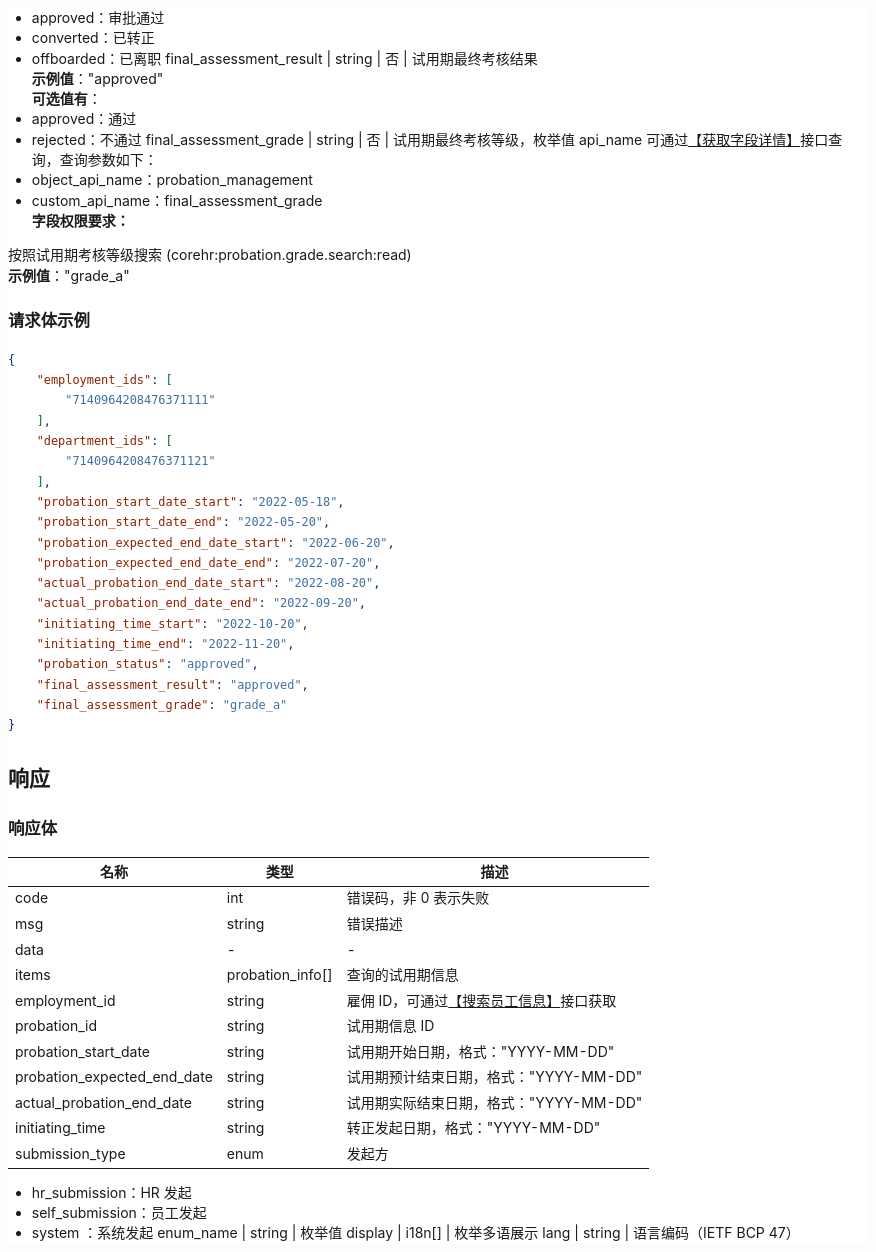 - approved：审批通过  
- converted：已转正  
- offboarded：已离职
final_assessment_result | string | 否 | 试用期最终考核结果  
**示例值**："approved"  
**可选值有**：  
- approved：通过  
- rejected：不通过
final_assessment_grade | string | 否 | 试用期最终考核等级，枚举值 api_name 可通过[【获取字段详情】](https://open.feishu.cn/document/uAjLw4CM/ukTMukTMukTM/reference/corehr-v1/custom_field/get_by_param)接口查询，查询参数如下：  
- object_api_name：probation_management  
- custom_api_name：final_assessment_grade  
**字段权限要求：**  

按照试用期考核等级搜索 (corehr:probation.grade.search:read)  
**示例值**："grade_a"

### 请求体示例
```json
{
    "employment_ids": [
        "7140964208476371111"
    ],
    "department_ids": [
        "7140964208476371121"
    ],
    "probation_start_date_start": "2022-05-18",
    "probation_start_date_end": "2022-05-20",
    "probation_expected_end_date_start": "2022-06-20",
    "probation_expected_end_date_end": "2022-07-20",
    "actual_probation_end_date_start": "2022-08-20",
    "actual_probation_end_date_end": "2022-09-20",
    "initiating_time_start": "2022-10-20",
    "initiating_time_end": "2022-11-20",
    "probation_status": "approved",
    "final_assessment_result": "approved",
    "final_assessment_grade": "grade_a"
}
```

## 响应

### 响应体

名称 | 类型 | 描述
--- | --- | ---
code | int | 错误码，非 0 表示失败
msg | string | 错误描述
data | \- | \-
items | probation_info\[\] | 查询的试用期信息
employment_id | string | 雇佣 ID，可通过[【搜索员工信息】](https://open.feishu.cn/document/uAjLw4CM/ukTMukTMukTM/corehr-v2/employee/search)接口获取
probation_id | string | 试用期信息 ID
probation_start_date | string | 试用期开始日期，格式："YYYY-MM-DD"
probation_expected_end_date | string | 试用期预计结束日期，格式："YYYY-MM-DD"
actual_probation_end_date | string | 试用期实际结束日期，格式："YYYY-MM-DD"
initiating_time | string | 转正发起日期，格式："YYYY-MM-DD"
submission_type | enum | 发起方  
- hr_submission：HR 发起  
- self_submission：员工发起  
- system ：系统发起
enum_name | string | 枚举值
display | i18n\[\] | 枚举多语展示
lang | string | 语言编码（IETF BCP 47）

========================================================================

**Your goal**: Extract every line above containing the word "corehr".

**Task result**:
final_assessment_grade | string | 否 | 试用期最终考核等级，枚举值 api_name 可通过[【获取字段详情】](https://open.feishu.cn/document/uAjLw4CM/ukTMukTMukTM/reference/corehr-v1/custom_field/get_by_param)接口查询，查询参数如下：  
按照试用期考核等级搜索 (corehr:probation.grade.search:read)  
employment_id | string | 雇佣 ID，可通过[【搜索员工信息】](https://open.feishu.cn/document/uAjLw4CM/ukTMukTMukTM/corehr-v2/employee/search)接口获取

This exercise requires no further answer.